The year is 1997. Set in the aftermath of an unknown global disaster (presumably the worst results of Reagan era Cold War), human society has essentially come to a halt, struggling to survive in pockets of this rock and dirt filled wasteland. People scrounge and scavenge for anything they can trade and occupy their time with. A no named kid collects cassette tapes and comic books, in between riding his BMX like a hero, pulling off stunts for an audience of him. He’s curious enough to appreciate assets from before the apocalypse, but not old enough to remember what life was like. Hello, fellow millennials.
Through a set of accidents and serendipity, he becomes the very character he’s come to admire from the pages of his comics: A Turbo Rider. Covered head to toe in Rad garb, he’s armed with a self sustaining, energy shooting glove, that can pop bad guys like balloons. And the one bad guy he must first defeat? None other than the golf club carrying Michael Ironside. And he’s assisted by an Indiana Jones-ian type and a manufactured manic dream pixie girl.
Everything, from the story to the design, is just dripping with cherry picked 80s elements. It all feels like it comes from a place of love, without a shred of cynicism or negativity. This POV is interesting to me, as it’s much like that of a college student searching youtube after a trip to Taco Bell, watching videos from an America he/she never lived during, and can only understand as campy and fun. Things look so much differently through the prism of a 20 or so year buffer.
As much as this is a love letter to THAT style, Turbo Kid is a polaroid snapshot of THIS generation’s interpretation of pop retro history. By no means is it an ugly picture, suggesting something nasty about all of us. It’s, more or less, exposing the rose colored glasses we wear when fooling around with our flea market bought viewmasters. Perhaps this kind of vision isn’t as 20/20 as we think it is, and perhaps we’re just the prophetic end game of They Live!, consuming time itself.
Or, perhaps, it’s a harmless novelty like fondness for an age of genuine earnestness.
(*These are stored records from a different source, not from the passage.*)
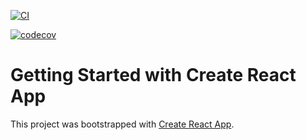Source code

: [![CI](https://github.com/huxwfun/ci-sample/actions/workflows/node.js.yml/badge.svg?event=status)](https://github.com/huxwfun/ci-sample/actions/workflows/node.js.yml)

[![codecov](https://codecov.io/gh/huxwfun/ci-sample/branch/main/graph/badge.svg?token=XEUA4RZ9DU)](https://codecov.io/gh/huxwfun/ci-sample)
# Getting Started with Create React App

This project was bootstrapped with [Create React App](https://github.com/facebook/create-react-app).
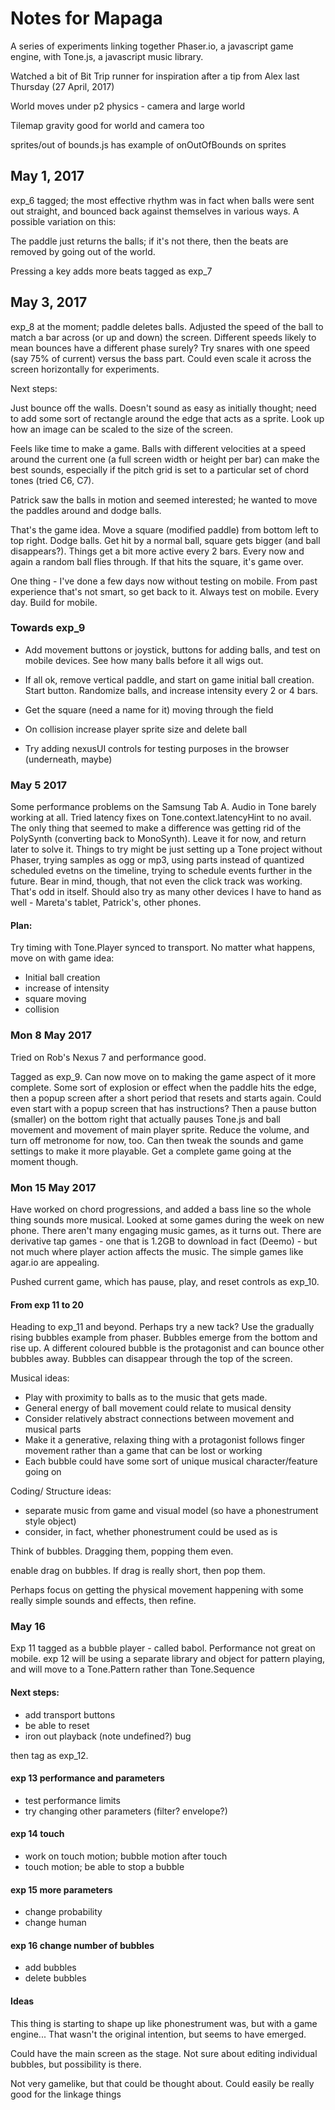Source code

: # Notes for Mapaga

A series of experiments linking together Phaser.io, a javascript game engine, with Tone.js, a javascript music library.

Watched a bit of Bit Trip runner for inspiration after a tip from Alex last Thursday (27 April, 2017)

World moves under p2 physics - camera and large world

Tilemap gravity good for world and camera too

sprites/out of bounds.js has example of onOutOfBounds on sprites

## May 1, 2017

exp\_6 tagged; the most effective rhythm was in fact when balls were sent out straight, and bounced back against themselves in various ways. A possible variation on this:

The paddle just returns the balls; if it's not there, then the beats are removed by going out of the world.

Pressing a key adds more beats
tagged as exp\_7

## May 3, 2017

exp\_8 at the moment; paddle deletes balls. Adjusted the speed of the ball to match a bar across (or up and down) the screen. Different speeds likely to mean bounces have a different phase surely? Try snares with one speed (say 75% of current) versus the bass part. Could even scale it across the screen horizontally for experiments.

Next steps:

Just bounce off the walls. Doesn't sound as easy as initially thought; need to add some sort of rectangle around the edge that acts as a sprite. Look up how an image can be scaled to the size of the screen.

Feels like time to make a game. Balls with different velocities at a speed around the current one (a full screen width or height per bar) can make the best sounds, especially if the pitch grid is set to a particular set of chord tones (tried C6, C7).

Patrick saw the balls in motion and seemed interested; he wanted to move the paddles around and dodge balls.

That's the game idea. Move a square (modified paddle) from bottom left to top right. Dodge balls. Get hit by a normal ball, square gets bigger (and ball disappears?). Things get a bit more active every 2 bars. Every now and again a random ball flies through. If that hits the square, it's game over.

One thing - I've done a few days now without testing on mobile. From past experience that's not smart, so get back to it. Always test on mobile. Every day. Build for mobile.

### Towards exp_9

* Add movement buttons or joystick, buttons for adding balls, and test on mobile devices. See how many balls before it all wigs out.

* If all ok, remove vertical paddle, and start on game initial ball creation. Start button. Randomize balls, and increase intensity every 2 or 4 bars.

* Get the square (need a name for it) moving through the field

* On collision increase player sprite size and delete ball

* Try adding nexusUI controls for testing purposes in the browser (underneath, maybe)

### May 5 2017

Some performance problems on the Samsung Tab A. Audio in Tone barely working at
all. Tried latency fixes on Tone.context.latencyHint to no avail. The only
thing that seemed to make a difference was getting rid of the PolySynth
(converting back to MonoSynth). Leave it for now, and return later to solve it.
Things to try might be just setting up a Tone project without Phaser, trying
samples as ogg or mp3, using parts instead of quantized scheduled evetns on the
timeline, trying to schedule events further in the future. Bear in mind,
though, that not even the click track was working. That's odd in itself. Should
also try as many other devices I have to hand as well - Mareta's tablet,
Patrick's, other phones.

#### Plan:
Try timing with Tone.Player synced to transport. No matter what happens, move on with game idea:
- Initial ball creation
- increase of intensity
- square moving
- collision


### Mon 8 May 2017

Tried on Rob's Nexus 7 and performance good.

Tagged as exp\_9. Can now move on to making the game aspect of it more
complete. Some sort of explosion or effect when the paddle hits the edge, then
a popup screen after a short period that resets and starts again. Could even
start with a popup screen that has instructions? Then a pause button (smaller)
on the bottom right that actually pauses Tone.js and ball movement and movement
of main player sprite. Reduce the volume, and turn off metronome for now, too.
Can then tweak the sounds and game settings to make it more playable. Get a
complete game going at the moment though.

### Mon 15 May 2017

Have worked on chord progressions, and added a bass line so the whole thing sounds more musical. Looked at some games during the week on new phone. There aren't many engaging music games, as it turns out. There are derivative tap games - one that is 1.2GB to download in fact (Deemo) - but not much where player action affects the music. The simple games like agar.io are appealing.

Pushed current game, which has pause, play, and reset controls as exp_10.

#### From exp 11 to 20

Heading to exp_11 and beyond. Perhaps try a new tack? Use the gradually rising bubbles example from phaser. Bubbles emerge from the bottom and rise up. A different coloured bubble is the protagonist and can bounce other bubbles away. Bubbles can disappear through the top of the screen.

Musical ideas:

- Play with proximity to balls as to the music that gets made.
- General energy of ball movement could relate to musical density
- Consider relatively abstract connections between movement and musical parts
- Make it a generative, relaxing thing with a protagonist follows finger movement rather than a game that can be lost or working
- Each bubble could have some sort of unique musical character/feature going on

Coding/ Structure ideas:

- separate music from game and visual model (so have a phonestrument style object)
- consider, in fact, whether phonestrument could be used as is

Think of bubbles. Dragging them, popping them even.

enable drag on bubbles. If drag is really short, then pop them.

Perhaps focus on getting the physical movement happening with some really simple sounds and effects, then refine.

### May 16

Exp 11 tagged as a bubble player - called babol. Performance not great on mobile. exp 12 will be using a separate library and object for pattern playing, and will move to a Tone.Pattern rather than Tone.Sequence

#### Next steps:

- add transport buttons
- be able to reset
- iron out playback (note undefined?) bug

then tag as exp\_12.

#### exp 13 performance and parameters

- test performance limits
- try changing other parameters (filter? envelope?)

#### exp 14 touch

- work on touch motion; bubble motion after touch
- touch motion; be able to stop a bubble

#### exp 15 more parameters

- change probability
- change human 

#### exp 16 change number of bubbles

- add bubbles
- delete bubbles

#### Ideas

This thing is starting to shape up like phonestrument was, but with a game engine... That wasn't the original intention, but seems to have emerged.

Could have the main screen as the stage. Not sure about editing individual bubbles, but possibility is there.

Not very gamelike, but that could be thought about. Could easily be really good for the linkage things







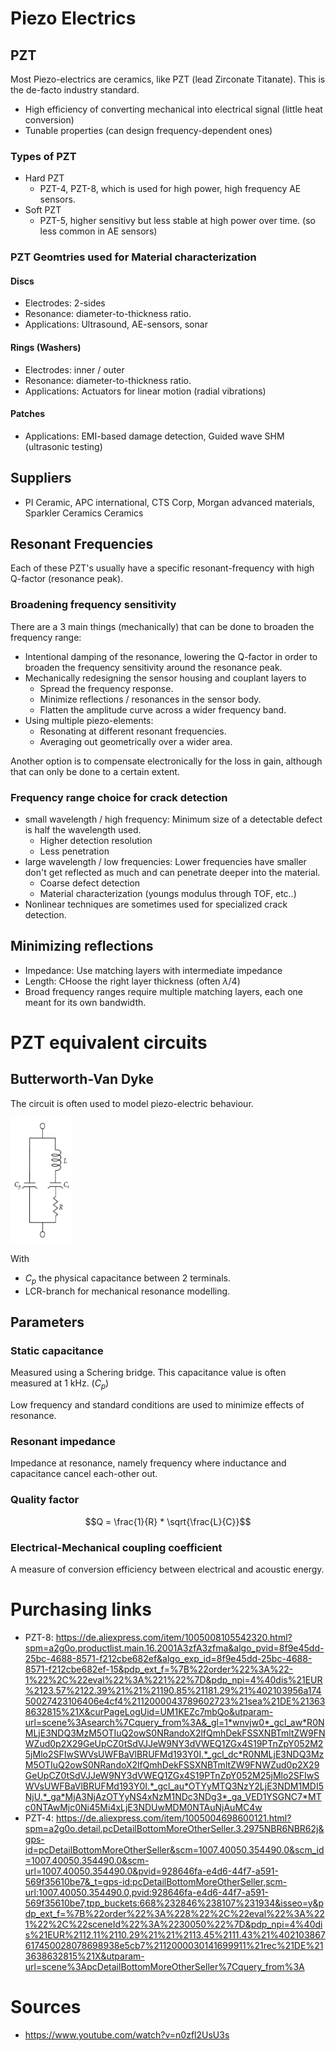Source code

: # Piezo Electrics
## PZT
Most Piezo-electrics are ceramics, like PZT (lead Zirconate Titanate). This is the de-facto industry standard.
- High efficiency of converting mechanical into electrical signal (little heat conversion)
- Tunable properties (can design frequency-dependent ones)

### Types of PZT
- Hard PZT
	- PZT-4, PZT-8, which is used for high power, high frequency AE sensors.
- Soft PZT
	- PZT-5, higher sensitivy but less stable at high power over time. (so less common in AE sensors)

### PZT Geomtries used for Material characterization
#### Discs
- Electrodes: 2-sides
- Resonance: diameter-to-thickness ratio.
- Applications: Ultrasound, AE-sensors, sonar

#### Rings (Washers)
- Electrodes: inner / outer
- Resonance: diameter-to-thickness ratio.
- Applications: Actuators for linear motion (radial vibrations)

#### Patches
- Applications: EMI-based damage detection, Guided wave SHM (ultrasonic testing)

## Suppliers
- PI Ceramic, APC international, CTS Corp, Morgan advanced materials, Sparkler Ceramics Ceramics

## Resonant Frequencies
Each of these PZT's usually have a specific resonant-frequency with high Q-factor (resonance peak).

### Broadening frequency sensitivity
There are a 3 main things (mechanically) that can be done to broaden the frequency range:
- Intentional damping of the resonance, lowering the Q-factor in order to broaden the frequency sensitivity around the resonance peak.
- Mechanically redesigning the sensor housing and couplant layers to
	- Spread the frequency response.
	- Minimize reflections / resonances in the sensor body.
	- Flatten the amplitude curve across a wider frequency band.
- Using multiple piezo-elements:
	- Resonating at different resonant frequencies.
	- Averaging out geometrically over a wider area.

Another option is to compensate electronically for the loss in gain, although that can only be done to a certain extent.

### Frequency range choice for crack detection
- small wavelength / high frequency: Minimum size of a detectable defect is half the wavelength used.
	- Higher detection resolution
	- Less penetration
- large wavelength / low frequencies: Lower frequencies have smaller don't get reflected as much and can penetrate deeper into the material. 
	- Coarse defect detection
	- Material characterization (youngs modulus through TOF, etc..)
- Nonlinear techniques are sometimes used for specialized crack detection.

## Minimizing reflections

- Impedance: Use matching layers with intermediate impedance
- Length: CHoose the right layer thickness (often $\lambda / 4$)
- Broad frequency ranges require multiple matching layers, each one meant for its own bandwidth.

# PZT equivalent circuits

## Butterworth-Van Dyke
The circuit is often used to model piezo-electric behaviour.

<img src="images/BVD.png" width="100" height="200" />

With 
- $C_{p}$ the physical capacitance between 2 terminals.
- LCR-branch for mechanical resonance modelling.

## Parameters
### Static capacitance
Measured using a Schering bridge. This capacitance value is often measured at 1 kHz. ($C_{p}$)

Low frequency and standard conditions are used to minimize effects of resonance.

### Resonant impedance
Impedance at resonance, namely frequency where inductance and capacitance cancel each-other out.

### Quality factor

$$Q = \frac{1}{R} * \sqrt{\frac{L}{C}}$$

### Electrical-Mechanical coupling coefficient
A measure of conversion efficiency between electrical and acoustic energy.

# Purchasing links
- PZT-8: https://de.aliexpress.com/item/1005008105542320.html?spm=a2g0o.productlist.main.16.2001A3zfA3zfma&algo_pvid=8f9e45dd-25bc-4688-8571-f212cbe682ef&algo_exp_id=8f9e45dd-25bc-4688-8571-f212cbe682ef-15&pdp_ext_f=%7B%22order%22%3A%22-1%22%2C%22eval%22%3A%221%22%7D&pdp_npi=4%40dis%21EUR%2123.57%2122.39%21%21%21190.85%21181.29%21%402103956a17450027423106406e4cf4%2112000043789602723%21sea%21DE%213638632815%21X&curPageLogUid=UM1KEZc7mbQo&utparam-url=scene%3Asearch%7Cquery_from%3A&_gl=1*wnvjw0*_gcl_aw*R0NMLjE3NDQ3MzM5OTIuQ2owS0NRandoX2lfQmhDekFSSXNBTmltZW9FNWZud0p2X29GeUpCZ0tSdVJJeW9NY3dVWEQ1ZGx4S19PTnZpY052M25jMlo2SFIwSWVsUWFBaVlBRUFMd193Y0I.*_gcl_dc*R0NMLjE3NDQ3MzM5OTIuQ2owS0NRandoX2lfQmhDekFSSXNBTmltZW9FNWZud0p2X29GeUpCZ0tSdVJJeW9NY3dVWEQ1ZGx4S19PTnZpY052M25jMlo2SFIwSWVsUWFBaVlBRUFMd193Y0I.*_gcl_au*OTYyMTQ3NzY2LjE3NDM1MDI5NjU.*_ga*MjA3NjAzOTYyNS4xNzM1NDc3NDg3*_ga_VED1YSGNC7*MTc0NTAwMjc0Ni45Mi4xLjE3NDUwMDM0NTAuNjAuMC4w
- PZT-4: https://de.aliexpress.com/item/1005004698600121.html?spm=a2g0o.detail.pcDetailBottomMoreOtherSeller.3.2975NBR6NBR62j&gps-id=pcDetailBottomMoreOtherSeller&scm=1007.40050.354490.0&scm_id=1007.40050.354490.0&scm-url=1007.40050.354490.0&pvid=928646fa-e4d6-44f7-a591-569f35610be7&_t=gps-id:pcDetailBottomMoreOtherSeller,scm-url:1007.40050.354490.0,pvid:928646fa-e4d6-44f7-a591-569f35610be7,tpp_buckets:668%232846%238107%231934&isseo=y&pdp_ext_f=%7B%22order%22%3A%228%22%2C%22eval%22%3A%221%22%2C%22sceneId%22%3A%2230050%22%7D&pdp_npi=4%40dis%21EUR%2112.11%2110.29%21%21%2113.45%2111.43%21%402103867617450028078698938e5cb7%2112000030141699911%21rec%21DE%213638632815%21X&utparam-url=scene%3ApcDetailBottomMoreOtherSeller%7Cquery_from%3A

# Sources
- https://www.youtube.com/watch?v=n0zfl2UsU3s
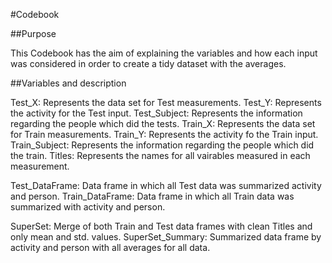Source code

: #Codebook

##Purpose

This Codebook has the aim of explaining the variables and how each input was considered in order to create a tidy dataset with the averages.

##Variables and description

Test_X: Represents the data set for Test measurements.
Test_Y: Represents the activity for the Test input.
Test_Subject: Represents the information regarding the people which did the tests.
Train_X: Represents the data set for Train measurements.
Train_Y: Represents the activity fo the Train input.
Train_Subject: Represents the information regarding the people which did the train.
Titles: Represents the names for all vairables measured in each measurement.

Test_DataFrame: Data frame in which all Test data was summarized activity and person.
Train_DataFrame: Data frame in which all Train data was summarized with activity and person.

SuperSet: Merge of both Train and Test data frames with clean Titles and only mean and std. values.
SuperSet_Summary: Summarized data frame by activity and person with all averages for all data.




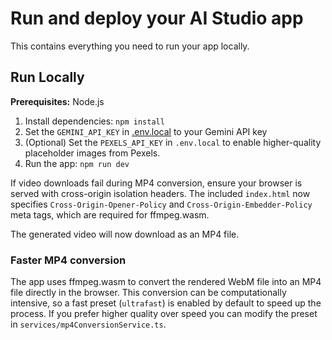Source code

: # Run and deploy your AI Studio app

This contains everything you need to run your app locally.

## Run Locally

**Prerequisites:**  Node.js


1. Install dependencies:
   `npm install`
2. Set the `GEMINI_API_KEY` in [.env.local](.env.local) to your Gemini API key
3. (Optional) Set the `PEXELS_API_KEY` in `.env.local` to enable higher-quality
   placeholder images from Pexels.
4. Run the app:
   `npm run dev`

If video downloads fail during MP4 conversion, ensure your browser is served with cross-origin isolation headers. The included `index.html` now specifies `Cross-Origin-Opener-Policy` and `Cross-Origin-Embedder-Policy` meta tags, which are required for ffmpeg.wasm.

The generated video will now download as an MP4 file.

### Faster MP4 conversion

The app uses ffmpeg.wasm to convert the rendered WebM file into an MP4 file
directly in the browser. This conversion can be computationally intensive, so a
fast preset (`ultrafast`) is enabled by default to speed up the process. If you
prefer higher quality over speed you can modify the preset in
`services/mp4ConversionService.ts`.
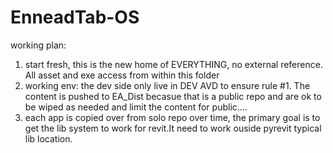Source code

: # EnneadTab-OS

working plan:
1. start fresh, this is the new home of EVERYTHING, no external reference. All asset and exe access from within this folder
2. working env: the dev side only live in DEV AVD to ensure rule #1. The content is pushed to EA_Dist becasue that is a public repo and are ok to be wiped as needed and limit the content for public....
3. each app is copied over from solo repo over time, the primary goal is to get the lib system to work for revit.It need to work ouside pyrevit typical lib location.

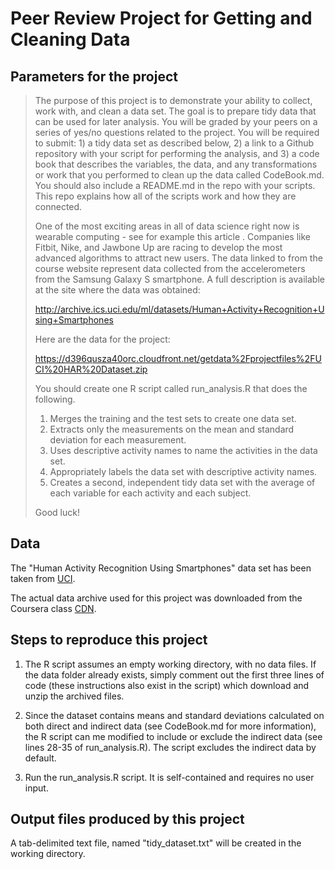 Peer Review Project for Getting and Cleaning Data
=================================================

## Parameters for the project

> The purpose of this project is to demonstrate your ability to collect, work with, and clean a data set. The goal is to prepare tidy data that can be used for later analysis. You will be graded by your peers on a series of yes/no questions related to the project. You will be required to submit: 1) a tidy data set as described below, 2) a link to a Github repository with your script for performing the analysis, and 3) a code book that describes the variables, the data, and any transformations or work that you performed to clean up the data called CodeBook.md. You should also include a README.md in the repo with your scripts. This repo explains how all of the scripts work and how they are connected.  
> 
> One of the most exciting areas in all of data science right now is wearable computing - see for example this article . Companies like Fitbit, Nike, and Jawbone Up are racing to develop the most advanced algorithms to attract new users. The data linked to from the course website represent data collected from the accelerometers from the Samsung Galaxy S smartphone. A full description is available at the site where the data was obtained: 
> 
> http://archive.ics.uci.edu/ml/datasets/Human+Activity+Recognition+Using+Smartphones 
> 
> Here are the data for the project: 
> 
> https://d396qusza40orc.cloudfront.net/getdata%2Fprojectfiles%2FUCI%20HAR%20Dataset.zip 
> 
> You should create one R script called run_analysis.R that does the following. 
> 
> 1. Merges the training and the test sets to create one data set.
> 2. Extracts only the measurements on the mean and standard deviation for each measurement.
> 3. Uses descriptive activity names to name the activities in the data set.
> 4. Appropriately labels the data set with descriptive activity names.
> 5. Creates a second, independent tidy data set with the average of each variable for each activity and each subject. 
> 
> Good luck!


## Data

The "Human Activity Recognition Using Smartphones" data set has been taken from [UCI](http://archive.ics.uci.edu/ml/datasets/Human+Activity+Recognition+Using+Smartphones).

The actual data archive used for this project was downloaded from the Coursera class [CDN](https://d396qusza40orc.cloudfront.net/getdata%2Fprojectfiles%2FUCI%20HAR%20Dataset.zip).


## Steps to reproduce this project

1. The R script assumes an empty working directory, with no data files. If the data folder already exists, simply comment out the first three lines of code (these instructions also exist in the script) which download and unzip the archived files.

2. Since the dataset contains means and standard deviations calculated on both direct and indirect data (see CodeBook.md for more information), the R script can me modified to include or exclude the indirect data (see lines 28-35 of run_analysis.R). The script excludes the indirect data by default.

3. Run the run_analysis.R script. It is self-contained and requires no user input.


## Output files produced by this project

A tab-delimited text file, named "tidy_dataset.txt" will be created in the working directory.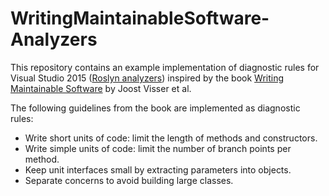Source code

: # WritingMaintainableSoftware-Analyzers
This repository contains an example implementation of diagnostic rules for Visual Studio 2015 ([Roslyn analyzers](https://msdn.microsoft.com/en-us/magazine/dn879356.aspx)) inspired by the book [Writing Maintainable Software](http://shop.oreilly.com/product/0636920049159.do) by Joost Visser et al.

The following guidelines from the book are implemented as diagnostic rules:

- Write short units of code: limit the length of methods and constructors.
- Write simple units of code: limit the number of branch points per method.
- Keep unit interfaces small by extracting parameters into objects.
- Separate concerns to avoid building large classes.
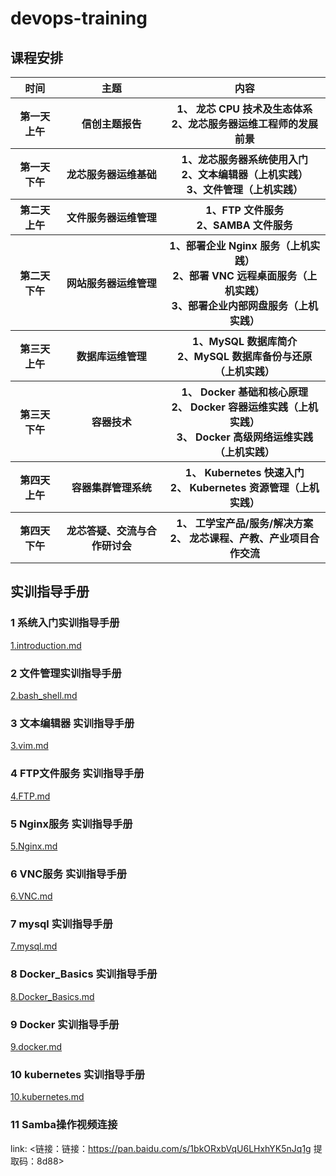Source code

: # devops-training

## 课程安排
<table>
        <tr>
            <th>时间</th>
            <th>主题</th>
            <th>内容</th>
        </tr>
       <tr>
          <th>第一天上午</th>
          <th>信创主题报告</th>
          <th> 1、 龙芯 CPU 技术及生态体系 </br>
              2、龙芯服务器运维工程师的发展前景</th>
      </tr>
      <tr>
          <th>第一天
下午</th>
          <th>龙芯服务器运维基础</th>
          <th>1、龙芯服务器系统使用入门 </br>
2、文本编辑器（上机实践）</br>
3、文件管理（上机实践）</th>
      </tr>
      <tr>
          <th>第二天
上午</th>
          <th>文件服务器运维管理</th>
          <th>1、FTP 文件服务</br>
2、SAMBA 文件服务</th>
      </tr>


<tr>
          <th>第二天
下午</th>
          <th>网站服务器运维管理</th>
          <th>1、部署企业 Nginx 服务（上机实践）</br>
2、部署 VNC 远程桌面服务（上机实践）</br>
3、部署企业内部网盘服务（上机实践）</th>
      </tr>
<tr>
          <th>第三天
上午</th>
          <th>数据库运维管理
          <th>1、MySQL 数据库简介</br>
2、MySQL 数据库备份与还原（上机实践）</th>
      </tr>
<tr>
          <th>第三天下午</th>
          <th>容器技术</th>
          <th>1、 Docker 基础和核心原理</br>
            2、 Docker 容器运维实践（上机实践）</br>
3、 Docker 高级网络运维实践（上机实践）</th>
      </tr>
<tr>
          <th>第四天上午</th>
          <th>容器集群管理系统</th>
          <th>1、 Kubernetes 快速入门</br>
2、 Kubernetes 资源管理（上机实践）</th>
      </tr>
         <th>第四天 下午</th>
          <th>龙芯答疑、交流与合作研讨会</th>
          <th>1、 工学宝产品/服务/解决方案</br>
2、 龙芯课程、产教、产业项目合作交流</th>
      </tr>
</table>


## 实训指导手册
### 1 系统入门实训指导手册
[1.introduction.md](./1.introduction.md)

### 2 文件管理实训指导手册
[2.bash_shell.md](./2.bash_shell.md)

### 3 文本编辑器 实训指导手册
[3.vim.md](./3.vim.md)

### 4 FTP文件服务 实训指导手册
[4.FTP.md](./4.FTP.md)

### 5 Nginx服务 实训指导手册
[5.Nginx.md](./5.Nginx.md)

### 6 VNC服务 实训指导手册
[6.VNC.md](./6.VNC.md)

### 7 mysql 实训指导手册
[7.mysql.md](./7.mysql.md)

### 8 Docker_Basics 实训指导手册
[8.Docker_Basics.md](./8.Docker_Basics.md)

### 9 Docker 实训指导手册
[9.docker.md](./9.docker.md)

### 10 kubernetes 实训指导手册
[10.kubernetes.md](./10.kubernetes.md)

### 11 Samba操作视频连接
link: <链接：链接：https://pan.baidu.com/s/1bkORxbVqU6LHxhYK5nJq1g 提取码：8d88>

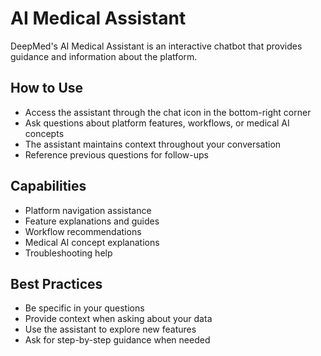 # AI Medical Assistant

DeepMed's AI Medical Assistant is an interactive chatbot that provides guidance and information about the platform.

## How to Use

- Access the assistant through the chat icon in the bottom-right corner
- Ask questions about platform features, workflows, or medical AI concepts
- The assistant maintains context throughout your conversation
- Reference previous questions for follow-ups

## Capabilities

- Platform navigation assistance
- Feature explanations and guides
- Workflow recommendations
- Medical AI concept explanations
- Troubleshooting help

## Best Practices

- Be specific in your questions
- Provide context when asking about your data
- Use the assistant to explore new features
- Ask for step-by-step guidance when needed
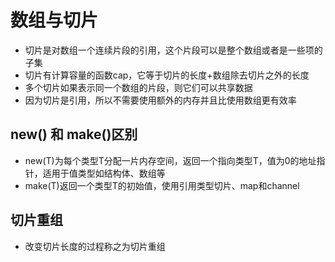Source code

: # 数组与切片
- 切片是对数组一个连续片段的引用，这个片段可以是整个数组或者是一些项的子集
- 切片有计算容量的函数cap，它等于切片的长度+数组除去切片之外的长度
- 多个切片如果表示同一个数组的片段，则它们可以共享数据
- 因为切片是引用，所以不需要使用额外的内存并且比使用数组更有效率

## new() 和 make()区别
- new(T)为每个类型T分配一片内存空间，返回一个指向类型T，值为0的地址指针，适用于值类型如结构体、数组等
- make(T)返回一个类型T的初始值，使用引用类型切片、map和channel

## 切片重组
- 改变切片长度的过程称之为切片重组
Why not replicate that?
Rating — *****
A youngster, surrounded by desolation, warming himself with VHS tapes, might as well be a painting of some sort. It says that, while physical media is going away, it can remain appreciated and adored for a long time to come. You can expand from that to cover the period this medium thrived during. Lots of ground to explore. Keep searching the youtube!